Keluarga tak boleh menuntut
LPSK juga menemukan fakta bahwa pihak keluarga diminta untuk menandatangani surat perjanjian saat memasukkan anggota keluarga mereka ke kerangkeng Bupati Langkat. Edwin mengatakan, salah satu poin dalam surat perjanjian yakni keluarga tak boleh menjemput penghuni selama batas waktu yang ditentukan. Selain itu, pihak keluarga tak akan menuntut jika anggota keluarga mereka sakit atau meninggal dunia.
Menurut Edwin, surat bermaterai itu ditandatangani oleh pengurus sel dan pihak keluarga penghuni kerangkeng.
"Bahwa tak boleh dijemput, harus di situ satu setengah tahun dan bahkan jika sakit dan meninggal tidak bertanggung jawab dan dinyatakan dalam surat pernyataan tersebut pihak keluarga tidak akan menuntut apa pun," kata Edwin saat konferensi pers di Medan pada Sabtu (29/1/2022) siang, seperti dikutip dari Kompas.com.
Mengacu pada temuan tersebut, kata Edwin, kuat dugaan bahwa kasus ini mengarah pada tindak perdagangan orang.

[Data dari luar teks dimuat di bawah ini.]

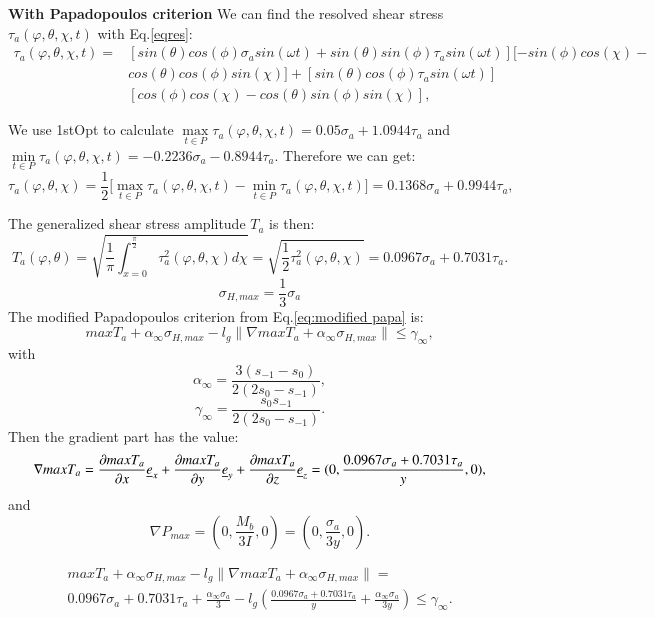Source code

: \documentclass[3p,times,procedia,number]{elsarticle}
\begin{document}
\textbf{With Papadopoulos criterion}
We can find the resolved shear stress $\tau_a(\varphi,\theta,\chi ,t)$ with Eq.\eqref{eqres}:
\begin{equation}
\begin{split}
\tau_a(\varphi,\theta,\chi ,t)=&[sin(\theta) cos(\phi)\sigma_a sin(\omega t) + sin(\theta) sin(\phi) \tau_a sin(\omega t)] [-sin(\phi)cos(\chi)-\\&cos(\theta)cos(\phi)sin(\chi)]+[sin(\theta)cos(\phi) \tau_a sin(\omega t)]\\&[cos(\phi) cos(\chi)-cos(\theta) sin(\phi) sin(\chi)] ,
\end{split}
\end{equation}

We use 1stOpt to calculate $\max \limits_{t\in P}\tau_a(\varphi,\theta,\chi ,t)=0.05\sigma_a + 1.0944\tau_a$ and $\min \limits_{t\in P}\tau_a(\varphi,\theta,\chi ,t)=- 0.2236\sigma_a - 0.8944\tau_a$. Therefore we can get: $$\tau_a(\varphi,\theta,\chi)=\frac{1}{2}\big[\max \limits_{t\in P}\tau_a(\varphi,\theta,\chi ,t)-\min \limits_{t\in P}\tau_a(\varphi,\theta,\chi ,t)\big]=0.1368\sigma_a+0.9944\tau_a,$$

The generalized shear stress amplitude $T_a$ is then:
$$
T_a(\varphi,\theta)=\sqrt{\frac{1}{\pi}\int_{x=0}^{\frac{\pi}{2}} \tau_a^2(\varphi,\theta,\chi)d\chi}=\sqrt{\frac{1}{2}\tau_a^2(\varphi,\theta,\chi)}=0.0967\sigma_a+0.7031\tau_a.
$$
$$\sigma_{H,max}=\frac{1}{3}\sigma_a$$
The modified Papadopoulos criterion from Eq.\eqref{eq:modified papa} is:
$$maxT_a+\alpha_\infty\sigma_{H,max}-l_g\parallel\nabla{maxT_a}+\alpha_\infty\sigma_{H,max}\parallel\leqslant \gamma_\infty,$$
with
$$\alpha_\infty=\frac{3(s_{-1}-s_0)}{2(2s_0-s_{-1})},$$
$$\gamma_\infty=\frac{s_0s_{-1}}{2(2s_0-s_{-1})}.$$
Then the gradient part has the value:
\begin{equation}
\begin{split}
\nabla{maxT_a}=\frac{\partial{maxT_a}}{\partial x}\uline{e}_x+\frac{\partial{maxT_a}}{\partial y}\uline{e}_y+\frac{\partial{maxT_a}}{\partial z}\uline{e}_z=(0,\frac{0.0967\sigma_a+0.7031\tau_a}{y},0),
\end{split}
\end{equation}
and
\begin{equation}
\nabla P_{max}=(0,\frac{M_b}{3I},0)=(0,\frac{\sigma_a}{3y},0).
\end{equation}

\begin{equation}
\begin{split}
maxT_a+\alpha_\infty\sigma_{H,max}-l_g\parallel\nabla{maxT_a}+\alpha_\infty\sigma_{H,max}\parallel=\\0.0967\sigma_a+0.7031\tau_a+\frac{\alpha_\infty\sigma_a}{3}-l_g(\frac{0.0967\sigma_a+0.7031\tau_a}{y}+\frac{\alpha_\infty\sigma_a}{3y})\leqslant \gamma_\infty.
\end{split}
\end{equation}
\end{document}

"Jadi hal-hal tersebut menurut kami cukup menjadi satu petunjuk yang mengarah pada perdagangan orang," kata dia. Senada dengan Komnas HAM, LPSK juga menduga pernah ada penghuni yang meninggal di kerangkeng milik Bupati Terbit. Informasi ini berdasarkan aduan warga Langkat yang seorang anggota keluarganya meninggal saat berada di kerangkeng itu.
Peristiwa itu diduga terjadi pada 2019 lalu. Ketika keluarga mendatangi sel untuk menjemput korban, jenazah sudah dalam keadaan dimandikan dan dikafani untuk segera dikebumikan.
"Jadi dari pengakuan keluarga, korban meninggal karena alasan sakit asam lambung. Setelah satu bulan berada di dalam, pihak pengelola rutan menelepon bahwa keluarganya meninggal dengan alasan sakit," kata Edwin.
"Namun, pihak keluarganya mencurigai ada kejanggalan kematian keluarganya," tuturnya. Terkait hal ini, Kapolda Sumut Irjen Pol RZ Panca Putra Simanjuntak mengatakan, polisi terus melakukan penyelidikan. Ia menegaskan, tidak boleh ada orang meninggal tanpa kejelasan.
"Oleh sebab itu, kita akan berproses dan mendalami masalah ini kenapa sampai seperti itu. Mohon waktu dan kepercayaan teman-teman sekalian," kata Panca.
"Tentunya terus kita bekerja sama dengan semua stakeholder. Baik itu teman-teman Komnas HAM, dengan teman-teman lainnya, kita akan saling tukar menukar informasi untuk mendalami tindak pidana yang berkaitan dengan hilangnya nyawa orang ini," lanjut nya.